• EXERCISE: Determine the number of lines below that contain the string "definition", and state only that number.

Source texts of formatted documents
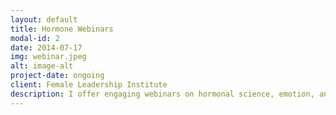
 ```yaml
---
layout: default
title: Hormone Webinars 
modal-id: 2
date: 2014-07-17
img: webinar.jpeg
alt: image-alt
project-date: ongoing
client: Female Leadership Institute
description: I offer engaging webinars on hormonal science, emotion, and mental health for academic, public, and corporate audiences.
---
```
* * *
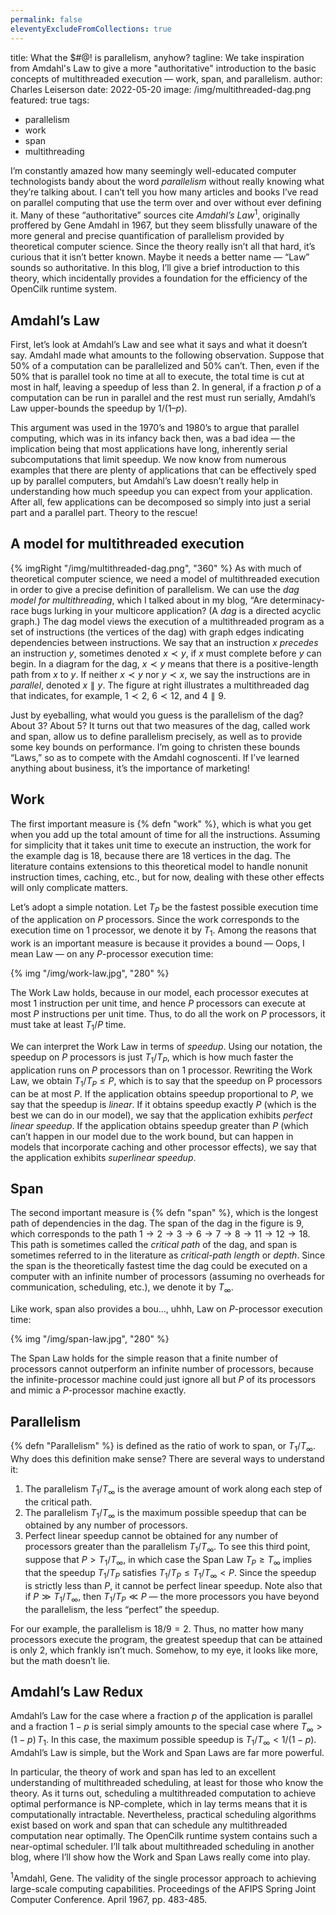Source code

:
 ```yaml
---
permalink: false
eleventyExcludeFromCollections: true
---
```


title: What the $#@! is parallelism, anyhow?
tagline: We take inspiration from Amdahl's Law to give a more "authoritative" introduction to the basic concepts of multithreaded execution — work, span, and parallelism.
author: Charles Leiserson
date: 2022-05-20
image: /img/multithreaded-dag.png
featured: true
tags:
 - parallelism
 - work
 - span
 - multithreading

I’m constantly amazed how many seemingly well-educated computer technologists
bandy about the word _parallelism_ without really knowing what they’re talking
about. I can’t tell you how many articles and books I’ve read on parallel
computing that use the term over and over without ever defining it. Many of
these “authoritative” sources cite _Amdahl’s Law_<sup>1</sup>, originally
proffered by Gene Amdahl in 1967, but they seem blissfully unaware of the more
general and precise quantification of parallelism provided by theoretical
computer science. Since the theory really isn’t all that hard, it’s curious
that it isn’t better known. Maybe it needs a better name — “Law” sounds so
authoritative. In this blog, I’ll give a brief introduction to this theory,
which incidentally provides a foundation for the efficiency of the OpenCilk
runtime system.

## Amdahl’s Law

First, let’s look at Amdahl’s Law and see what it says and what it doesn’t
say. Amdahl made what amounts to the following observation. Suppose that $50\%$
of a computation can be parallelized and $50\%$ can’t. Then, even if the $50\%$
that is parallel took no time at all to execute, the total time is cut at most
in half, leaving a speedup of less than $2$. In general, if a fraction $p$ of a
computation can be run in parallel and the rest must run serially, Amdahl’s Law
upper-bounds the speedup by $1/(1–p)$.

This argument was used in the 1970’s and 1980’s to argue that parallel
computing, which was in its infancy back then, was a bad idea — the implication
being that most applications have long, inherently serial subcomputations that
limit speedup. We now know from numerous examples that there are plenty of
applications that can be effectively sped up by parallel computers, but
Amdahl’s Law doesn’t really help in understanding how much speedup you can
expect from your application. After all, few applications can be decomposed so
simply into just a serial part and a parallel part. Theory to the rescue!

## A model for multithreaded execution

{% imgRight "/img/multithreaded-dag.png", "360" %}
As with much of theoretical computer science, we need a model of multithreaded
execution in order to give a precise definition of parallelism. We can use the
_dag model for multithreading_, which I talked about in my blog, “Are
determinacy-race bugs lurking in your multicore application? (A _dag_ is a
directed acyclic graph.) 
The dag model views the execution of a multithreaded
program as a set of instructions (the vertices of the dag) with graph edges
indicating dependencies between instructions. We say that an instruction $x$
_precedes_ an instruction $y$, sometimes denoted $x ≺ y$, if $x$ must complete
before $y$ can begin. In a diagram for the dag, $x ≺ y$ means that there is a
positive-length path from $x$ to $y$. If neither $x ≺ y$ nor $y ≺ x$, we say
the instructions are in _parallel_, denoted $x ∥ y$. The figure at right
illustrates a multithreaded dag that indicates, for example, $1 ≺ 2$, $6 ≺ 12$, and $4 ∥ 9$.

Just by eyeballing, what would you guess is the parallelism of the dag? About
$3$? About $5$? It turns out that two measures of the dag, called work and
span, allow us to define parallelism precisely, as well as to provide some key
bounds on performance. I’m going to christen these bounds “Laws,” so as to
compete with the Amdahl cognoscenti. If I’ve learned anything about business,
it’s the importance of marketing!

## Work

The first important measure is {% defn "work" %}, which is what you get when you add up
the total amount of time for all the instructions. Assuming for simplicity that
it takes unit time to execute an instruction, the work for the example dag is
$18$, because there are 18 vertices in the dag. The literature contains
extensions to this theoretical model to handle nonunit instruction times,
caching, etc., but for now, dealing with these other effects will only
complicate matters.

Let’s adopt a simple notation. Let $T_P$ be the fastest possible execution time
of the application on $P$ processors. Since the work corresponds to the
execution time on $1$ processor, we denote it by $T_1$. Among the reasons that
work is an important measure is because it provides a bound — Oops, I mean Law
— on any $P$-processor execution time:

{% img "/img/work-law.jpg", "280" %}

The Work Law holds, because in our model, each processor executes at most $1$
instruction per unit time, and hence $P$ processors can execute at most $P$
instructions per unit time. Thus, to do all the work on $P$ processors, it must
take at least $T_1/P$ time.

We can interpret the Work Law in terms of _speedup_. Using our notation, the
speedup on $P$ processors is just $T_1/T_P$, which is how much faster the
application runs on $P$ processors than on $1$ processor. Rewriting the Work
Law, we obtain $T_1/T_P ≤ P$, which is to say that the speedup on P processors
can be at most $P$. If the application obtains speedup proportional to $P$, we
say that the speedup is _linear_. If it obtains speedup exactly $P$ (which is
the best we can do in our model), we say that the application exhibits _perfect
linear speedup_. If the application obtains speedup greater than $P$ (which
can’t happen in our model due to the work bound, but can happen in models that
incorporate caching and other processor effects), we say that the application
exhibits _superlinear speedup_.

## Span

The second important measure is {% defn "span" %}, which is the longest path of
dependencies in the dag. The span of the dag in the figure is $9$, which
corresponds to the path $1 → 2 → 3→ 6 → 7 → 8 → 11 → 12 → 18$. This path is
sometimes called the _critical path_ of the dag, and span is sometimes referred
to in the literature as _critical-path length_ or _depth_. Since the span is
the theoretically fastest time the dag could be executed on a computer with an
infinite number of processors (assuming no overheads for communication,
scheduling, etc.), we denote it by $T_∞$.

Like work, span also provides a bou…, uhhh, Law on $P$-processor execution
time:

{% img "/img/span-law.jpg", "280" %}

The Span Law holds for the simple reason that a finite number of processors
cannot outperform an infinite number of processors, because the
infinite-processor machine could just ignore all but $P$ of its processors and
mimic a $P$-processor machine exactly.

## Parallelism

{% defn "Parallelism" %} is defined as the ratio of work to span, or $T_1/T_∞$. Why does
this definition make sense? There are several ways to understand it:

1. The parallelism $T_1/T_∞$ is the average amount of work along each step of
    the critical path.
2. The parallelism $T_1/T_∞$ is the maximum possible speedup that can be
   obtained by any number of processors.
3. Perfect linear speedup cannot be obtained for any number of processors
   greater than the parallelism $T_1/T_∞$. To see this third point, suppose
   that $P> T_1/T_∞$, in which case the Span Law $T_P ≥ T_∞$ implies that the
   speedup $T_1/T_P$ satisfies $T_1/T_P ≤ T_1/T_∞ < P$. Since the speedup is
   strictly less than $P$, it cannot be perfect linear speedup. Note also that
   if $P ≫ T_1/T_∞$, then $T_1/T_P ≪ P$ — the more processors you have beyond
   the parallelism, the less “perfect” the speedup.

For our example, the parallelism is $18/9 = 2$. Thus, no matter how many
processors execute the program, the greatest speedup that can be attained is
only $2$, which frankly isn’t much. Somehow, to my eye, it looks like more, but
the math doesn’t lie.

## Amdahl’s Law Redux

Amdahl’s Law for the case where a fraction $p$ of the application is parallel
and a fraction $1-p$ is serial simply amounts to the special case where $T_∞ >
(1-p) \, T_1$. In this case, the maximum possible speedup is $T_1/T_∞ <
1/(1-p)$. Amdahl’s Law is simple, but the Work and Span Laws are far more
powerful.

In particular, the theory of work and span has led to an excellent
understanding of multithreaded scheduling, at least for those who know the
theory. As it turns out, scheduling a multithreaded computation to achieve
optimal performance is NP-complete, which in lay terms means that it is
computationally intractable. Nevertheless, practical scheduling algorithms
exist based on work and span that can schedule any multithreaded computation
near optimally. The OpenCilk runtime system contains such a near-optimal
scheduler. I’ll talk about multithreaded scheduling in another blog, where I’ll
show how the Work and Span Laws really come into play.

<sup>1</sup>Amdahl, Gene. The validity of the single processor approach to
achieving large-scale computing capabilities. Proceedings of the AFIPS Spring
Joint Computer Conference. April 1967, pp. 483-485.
...
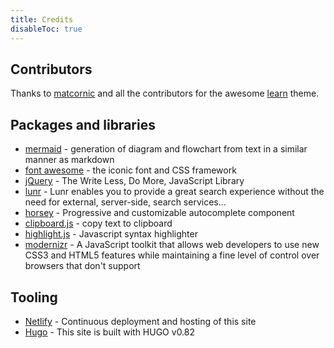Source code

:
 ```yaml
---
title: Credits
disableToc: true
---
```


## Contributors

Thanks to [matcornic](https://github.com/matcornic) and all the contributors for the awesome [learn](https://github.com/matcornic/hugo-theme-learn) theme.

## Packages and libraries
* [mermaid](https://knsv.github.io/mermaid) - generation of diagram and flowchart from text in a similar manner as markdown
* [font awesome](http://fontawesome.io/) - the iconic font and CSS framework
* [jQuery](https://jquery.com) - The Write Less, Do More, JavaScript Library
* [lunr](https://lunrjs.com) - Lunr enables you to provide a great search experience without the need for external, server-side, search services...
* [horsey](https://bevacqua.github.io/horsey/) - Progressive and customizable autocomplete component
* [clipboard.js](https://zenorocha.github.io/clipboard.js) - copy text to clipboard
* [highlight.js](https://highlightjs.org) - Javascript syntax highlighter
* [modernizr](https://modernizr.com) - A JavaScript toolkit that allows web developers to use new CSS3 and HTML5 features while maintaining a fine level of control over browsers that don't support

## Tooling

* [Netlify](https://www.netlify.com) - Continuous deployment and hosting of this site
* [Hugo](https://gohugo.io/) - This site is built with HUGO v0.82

• YOUR SOLUTION: 2